• **Your goal**
From the first line of the records down to the one that holds "# 📧 Сервис Подтверждения Email на FastAPI", transcribe each line exactly and add nothing.

Extracted data entries
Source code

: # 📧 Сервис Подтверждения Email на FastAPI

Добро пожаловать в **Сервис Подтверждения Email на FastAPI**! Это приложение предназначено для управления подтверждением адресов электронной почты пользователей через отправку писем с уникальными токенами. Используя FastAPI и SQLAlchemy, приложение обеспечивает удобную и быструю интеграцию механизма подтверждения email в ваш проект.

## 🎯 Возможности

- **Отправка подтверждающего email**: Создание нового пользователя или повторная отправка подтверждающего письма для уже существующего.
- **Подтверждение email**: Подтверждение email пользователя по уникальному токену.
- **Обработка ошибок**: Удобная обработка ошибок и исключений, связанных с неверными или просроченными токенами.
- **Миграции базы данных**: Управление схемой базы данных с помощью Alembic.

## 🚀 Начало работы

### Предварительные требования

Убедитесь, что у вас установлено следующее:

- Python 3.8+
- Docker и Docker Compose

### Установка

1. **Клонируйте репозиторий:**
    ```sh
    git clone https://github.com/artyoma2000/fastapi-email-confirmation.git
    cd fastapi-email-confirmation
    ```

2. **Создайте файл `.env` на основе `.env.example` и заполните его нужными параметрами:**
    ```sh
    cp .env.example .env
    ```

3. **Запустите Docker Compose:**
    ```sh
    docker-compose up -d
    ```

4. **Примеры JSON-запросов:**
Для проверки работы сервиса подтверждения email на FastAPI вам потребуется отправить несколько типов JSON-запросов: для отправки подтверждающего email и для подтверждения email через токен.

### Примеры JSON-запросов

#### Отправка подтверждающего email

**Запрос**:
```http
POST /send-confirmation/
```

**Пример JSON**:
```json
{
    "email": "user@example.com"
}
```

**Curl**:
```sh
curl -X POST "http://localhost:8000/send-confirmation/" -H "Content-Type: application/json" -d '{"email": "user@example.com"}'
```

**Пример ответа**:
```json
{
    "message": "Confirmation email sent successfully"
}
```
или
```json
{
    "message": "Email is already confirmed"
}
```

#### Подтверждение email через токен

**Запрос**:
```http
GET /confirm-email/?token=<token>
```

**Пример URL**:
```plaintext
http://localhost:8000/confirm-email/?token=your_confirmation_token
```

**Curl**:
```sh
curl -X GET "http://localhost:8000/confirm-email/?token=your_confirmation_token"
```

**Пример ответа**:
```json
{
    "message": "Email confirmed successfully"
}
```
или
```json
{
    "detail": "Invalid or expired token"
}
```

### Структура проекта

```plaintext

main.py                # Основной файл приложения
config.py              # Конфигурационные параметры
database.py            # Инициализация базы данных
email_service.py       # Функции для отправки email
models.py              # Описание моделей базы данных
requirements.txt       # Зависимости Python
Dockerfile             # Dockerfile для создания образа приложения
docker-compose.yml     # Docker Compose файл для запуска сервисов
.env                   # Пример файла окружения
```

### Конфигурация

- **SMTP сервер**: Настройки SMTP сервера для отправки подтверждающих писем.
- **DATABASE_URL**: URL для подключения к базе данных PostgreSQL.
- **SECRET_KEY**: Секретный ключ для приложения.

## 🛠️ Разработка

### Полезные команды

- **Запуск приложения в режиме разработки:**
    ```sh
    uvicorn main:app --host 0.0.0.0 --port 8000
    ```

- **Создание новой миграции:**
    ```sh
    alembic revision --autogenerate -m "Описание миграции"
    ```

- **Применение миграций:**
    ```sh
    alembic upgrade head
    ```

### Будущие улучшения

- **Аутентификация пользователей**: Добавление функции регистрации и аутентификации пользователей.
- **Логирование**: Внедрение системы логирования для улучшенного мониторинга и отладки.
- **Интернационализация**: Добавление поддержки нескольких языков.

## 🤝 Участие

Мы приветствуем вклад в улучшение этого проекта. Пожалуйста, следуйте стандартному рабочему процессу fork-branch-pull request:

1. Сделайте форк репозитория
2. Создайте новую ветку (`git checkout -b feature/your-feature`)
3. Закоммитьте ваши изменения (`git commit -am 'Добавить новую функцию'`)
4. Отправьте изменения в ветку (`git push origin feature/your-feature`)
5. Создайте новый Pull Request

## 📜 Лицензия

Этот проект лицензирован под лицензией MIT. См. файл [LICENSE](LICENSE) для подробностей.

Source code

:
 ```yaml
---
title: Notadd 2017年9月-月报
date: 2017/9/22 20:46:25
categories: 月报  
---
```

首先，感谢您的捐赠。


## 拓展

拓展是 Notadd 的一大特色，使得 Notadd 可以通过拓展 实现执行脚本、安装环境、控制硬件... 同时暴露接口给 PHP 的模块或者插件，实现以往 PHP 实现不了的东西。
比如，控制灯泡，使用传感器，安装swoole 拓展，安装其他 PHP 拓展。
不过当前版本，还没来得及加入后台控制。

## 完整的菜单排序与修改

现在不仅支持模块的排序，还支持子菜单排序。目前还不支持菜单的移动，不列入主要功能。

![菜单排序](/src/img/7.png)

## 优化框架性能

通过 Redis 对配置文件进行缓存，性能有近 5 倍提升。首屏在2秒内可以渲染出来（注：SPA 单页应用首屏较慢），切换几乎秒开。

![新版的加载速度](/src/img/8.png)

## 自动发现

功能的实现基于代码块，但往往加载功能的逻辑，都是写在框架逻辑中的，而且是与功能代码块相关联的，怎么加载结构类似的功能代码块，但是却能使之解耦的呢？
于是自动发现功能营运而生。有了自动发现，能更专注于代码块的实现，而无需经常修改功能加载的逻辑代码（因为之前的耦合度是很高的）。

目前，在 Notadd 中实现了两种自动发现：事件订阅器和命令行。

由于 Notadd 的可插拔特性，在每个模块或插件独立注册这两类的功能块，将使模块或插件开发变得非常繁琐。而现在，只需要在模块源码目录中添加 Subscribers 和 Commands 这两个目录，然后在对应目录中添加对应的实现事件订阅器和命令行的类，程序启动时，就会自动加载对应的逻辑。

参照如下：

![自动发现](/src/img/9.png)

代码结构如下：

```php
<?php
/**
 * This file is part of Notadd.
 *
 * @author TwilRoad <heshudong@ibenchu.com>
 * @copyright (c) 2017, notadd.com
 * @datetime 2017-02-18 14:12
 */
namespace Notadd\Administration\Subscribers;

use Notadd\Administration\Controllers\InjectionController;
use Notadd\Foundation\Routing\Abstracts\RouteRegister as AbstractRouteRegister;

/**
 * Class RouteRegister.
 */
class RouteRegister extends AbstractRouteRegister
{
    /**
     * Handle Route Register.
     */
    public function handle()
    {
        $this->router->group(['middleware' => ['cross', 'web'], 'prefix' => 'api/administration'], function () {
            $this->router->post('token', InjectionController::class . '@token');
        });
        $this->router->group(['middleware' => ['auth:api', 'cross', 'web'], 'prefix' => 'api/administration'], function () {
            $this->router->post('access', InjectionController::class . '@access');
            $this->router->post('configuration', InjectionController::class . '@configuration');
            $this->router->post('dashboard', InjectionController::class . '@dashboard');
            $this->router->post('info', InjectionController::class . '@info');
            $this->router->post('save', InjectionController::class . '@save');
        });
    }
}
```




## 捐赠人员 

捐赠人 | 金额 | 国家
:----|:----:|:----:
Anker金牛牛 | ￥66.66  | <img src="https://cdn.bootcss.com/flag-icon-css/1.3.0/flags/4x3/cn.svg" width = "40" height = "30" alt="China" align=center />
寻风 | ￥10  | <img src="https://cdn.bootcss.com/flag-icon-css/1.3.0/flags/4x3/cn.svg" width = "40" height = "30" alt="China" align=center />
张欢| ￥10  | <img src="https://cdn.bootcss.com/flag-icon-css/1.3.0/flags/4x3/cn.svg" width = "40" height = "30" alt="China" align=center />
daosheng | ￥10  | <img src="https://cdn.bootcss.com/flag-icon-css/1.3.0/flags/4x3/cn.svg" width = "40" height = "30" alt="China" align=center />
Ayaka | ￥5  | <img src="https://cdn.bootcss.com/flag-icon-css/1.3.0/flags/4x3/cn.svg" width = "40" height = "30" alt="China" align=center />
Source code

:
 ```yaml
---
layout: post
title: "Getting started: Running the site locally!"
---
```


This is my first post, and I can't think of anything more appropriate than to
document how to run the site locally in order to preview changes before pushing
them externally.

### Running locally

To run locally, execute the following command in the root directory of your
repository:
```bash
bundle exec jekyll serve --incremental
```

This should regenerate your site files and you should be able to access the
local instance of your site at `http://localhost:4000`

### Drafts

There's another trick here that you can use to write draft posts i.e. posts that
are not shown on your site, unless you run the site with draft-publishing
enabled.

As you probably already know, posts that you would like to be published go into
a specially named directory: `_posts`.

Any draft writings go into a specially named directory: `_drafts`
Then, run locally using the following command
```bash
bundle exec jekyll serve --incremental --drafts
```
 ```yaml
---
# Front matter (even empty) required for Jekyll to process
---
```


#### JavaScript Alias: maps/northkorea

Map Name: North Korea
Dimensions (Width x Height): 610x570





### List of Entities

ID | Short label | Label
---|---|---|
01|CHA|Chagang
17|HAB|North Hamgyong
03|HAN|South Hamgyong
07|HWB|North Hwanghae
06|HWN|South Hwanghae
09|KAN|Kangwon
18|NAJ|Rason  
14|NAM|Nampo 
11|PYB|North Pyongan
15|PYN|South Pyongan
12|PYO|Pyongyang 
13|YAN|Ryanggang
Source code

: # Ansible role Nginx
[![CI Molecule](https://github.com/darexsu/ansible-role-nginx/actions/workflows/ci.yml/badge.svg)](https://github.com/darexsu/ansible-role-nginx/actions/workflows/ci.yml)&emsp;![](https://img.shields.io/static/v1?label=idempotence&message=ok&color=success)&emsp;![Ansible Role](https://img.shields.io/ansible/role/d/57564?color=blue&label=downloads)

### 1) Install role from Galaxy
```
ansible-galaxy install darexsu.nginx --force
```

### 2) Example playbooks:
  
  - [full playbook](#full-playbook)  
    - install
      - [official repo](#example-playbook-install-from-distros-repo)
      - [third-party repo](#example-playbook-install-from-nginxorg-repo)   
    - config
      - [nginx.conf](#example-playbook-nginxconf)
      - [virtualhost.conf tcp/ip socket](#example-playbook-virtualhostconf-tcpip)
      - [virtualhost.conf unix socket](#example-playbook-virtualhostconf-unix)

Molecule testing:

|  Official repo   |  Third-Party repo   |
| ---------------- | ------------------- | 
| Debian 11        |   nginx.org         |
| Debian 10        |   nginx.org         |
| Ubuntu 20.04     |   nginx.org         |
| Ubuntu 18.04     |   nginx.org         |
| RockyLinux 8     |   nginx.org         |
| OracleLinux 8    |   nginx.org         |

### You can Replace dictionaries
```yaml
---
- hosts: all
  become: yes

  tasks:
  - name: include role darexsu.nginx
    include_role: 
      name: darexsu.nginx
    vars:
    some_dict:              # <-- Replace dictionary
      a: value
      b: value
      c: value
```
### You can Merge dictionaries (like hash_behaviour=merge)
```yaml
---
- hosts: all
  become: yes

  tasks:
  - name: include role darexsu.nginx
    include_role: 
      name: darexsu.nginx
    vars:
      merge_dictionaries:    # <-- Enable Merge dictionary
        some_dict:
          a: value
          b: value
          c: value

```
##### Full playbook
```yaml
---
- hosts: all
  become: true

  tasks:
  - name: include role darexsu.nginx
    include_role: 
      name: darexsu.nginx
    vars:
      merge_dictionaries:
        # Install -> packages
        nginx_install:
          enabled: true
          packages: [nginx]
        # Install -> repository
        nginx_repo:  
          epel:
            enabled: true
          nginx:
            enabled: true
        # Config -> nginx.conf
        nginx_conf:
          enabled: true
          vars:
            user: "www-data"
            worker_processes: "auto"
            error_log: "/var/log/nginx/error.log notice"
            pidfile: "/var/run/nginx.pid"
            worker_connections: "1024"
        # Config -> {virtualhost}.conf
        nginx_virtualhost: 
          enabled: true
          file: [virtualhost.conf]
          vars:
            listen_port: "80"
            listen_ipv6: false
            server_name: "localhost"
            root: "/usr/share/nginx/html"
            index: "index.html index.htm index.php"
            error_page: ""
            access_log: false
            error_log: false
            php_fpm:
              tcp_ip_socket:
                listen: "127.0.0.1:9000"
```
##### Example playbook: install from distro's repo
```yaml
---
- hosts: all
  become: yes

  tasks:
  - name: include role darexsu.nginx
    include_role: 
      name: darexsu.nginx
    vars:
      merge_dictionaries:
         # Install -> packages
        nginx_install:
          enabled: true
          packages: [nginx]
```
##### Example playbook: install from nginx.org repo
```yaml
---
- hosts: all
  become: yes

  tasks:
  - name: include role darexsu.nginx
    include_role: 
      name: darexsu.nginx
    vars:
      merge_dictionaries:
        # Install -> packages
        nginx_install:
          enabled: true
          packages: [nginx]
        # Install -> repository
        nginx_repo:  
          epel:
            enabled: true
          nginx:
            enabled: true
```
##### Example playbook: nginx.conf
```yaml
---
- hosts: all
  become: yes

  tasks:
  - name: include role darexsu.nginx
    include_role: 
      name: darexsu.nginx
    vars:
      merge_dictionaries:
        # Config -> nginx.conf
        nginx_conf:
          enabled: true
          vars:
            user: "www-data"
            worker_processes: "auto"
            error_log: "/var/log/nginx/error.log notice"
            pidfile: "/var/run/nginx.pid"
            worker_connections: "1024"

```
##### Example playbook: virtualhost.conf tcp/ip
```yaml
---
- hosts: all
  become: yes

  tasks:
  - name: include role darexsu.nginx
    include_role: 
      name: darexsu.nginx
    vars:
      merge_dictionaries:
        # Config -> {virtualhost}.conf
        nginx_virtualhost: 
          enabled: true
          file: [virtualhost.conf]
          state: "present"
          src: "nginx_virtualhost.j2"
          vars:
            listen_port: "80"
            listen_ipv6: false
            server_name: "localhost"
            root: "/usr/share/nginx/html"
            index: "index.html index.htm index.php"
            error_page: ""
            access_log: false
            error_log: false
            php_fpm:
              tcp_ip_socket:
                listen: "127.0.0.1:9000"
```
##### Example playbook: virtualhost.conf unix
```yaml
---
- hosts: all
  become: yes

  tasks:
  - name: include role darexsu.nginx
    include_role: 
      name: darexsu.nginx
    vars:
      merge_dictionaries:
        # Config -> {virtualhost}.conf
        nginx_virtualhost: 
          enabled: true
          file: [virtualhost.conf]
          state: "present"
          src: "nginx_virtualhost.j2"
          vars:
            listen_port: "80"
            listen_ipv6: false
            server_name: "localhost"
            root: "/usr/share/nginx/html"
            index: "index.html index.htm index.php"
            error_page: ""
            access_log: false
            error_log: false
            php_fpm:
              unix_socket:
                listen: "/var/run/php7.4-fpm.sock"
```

• **The answer**
Source code

: # 📧 Сервис Подтверждения Email на FastAPI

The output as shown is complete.